[Stored entries]
* * * * *

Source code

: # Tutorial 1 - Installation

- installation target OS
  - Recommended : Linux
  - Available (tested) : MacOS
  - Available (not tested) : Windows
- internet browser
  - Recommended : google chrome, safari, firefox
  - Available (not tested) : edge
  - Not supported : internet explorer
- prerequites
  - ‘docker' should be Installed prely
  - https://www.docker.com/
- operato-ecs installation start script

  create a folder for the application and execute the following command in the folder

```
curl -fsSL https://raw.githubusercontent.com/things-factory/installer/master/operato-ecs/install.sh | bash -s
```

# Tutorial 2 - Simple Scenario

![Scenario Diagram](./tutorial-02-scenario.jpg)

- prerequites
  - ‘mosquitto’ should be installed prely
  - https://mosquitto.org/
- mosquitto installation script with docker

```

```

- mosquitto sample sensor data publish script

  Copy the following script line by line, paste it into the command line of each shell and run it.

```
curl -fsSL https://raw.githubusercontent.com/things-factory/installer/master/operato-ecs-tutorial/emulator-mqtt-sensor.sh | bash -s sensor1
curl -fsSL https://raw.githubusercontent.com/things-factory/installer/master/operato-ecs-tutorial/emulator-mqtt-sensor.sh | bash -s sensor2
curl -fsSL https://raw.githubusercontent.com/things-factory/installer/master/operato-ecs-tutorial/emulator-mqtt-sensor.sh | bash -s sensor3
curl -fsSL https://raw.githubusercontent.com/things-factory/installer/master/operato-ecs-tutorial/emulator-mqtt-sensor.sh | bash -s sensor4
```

* * * * *

== Your task ==
If a line of the data holds the string "should", list it.

== Exercise response ==
  - ‘docker' should be Installed prely
  - ‘mosquitto’ should be installed prely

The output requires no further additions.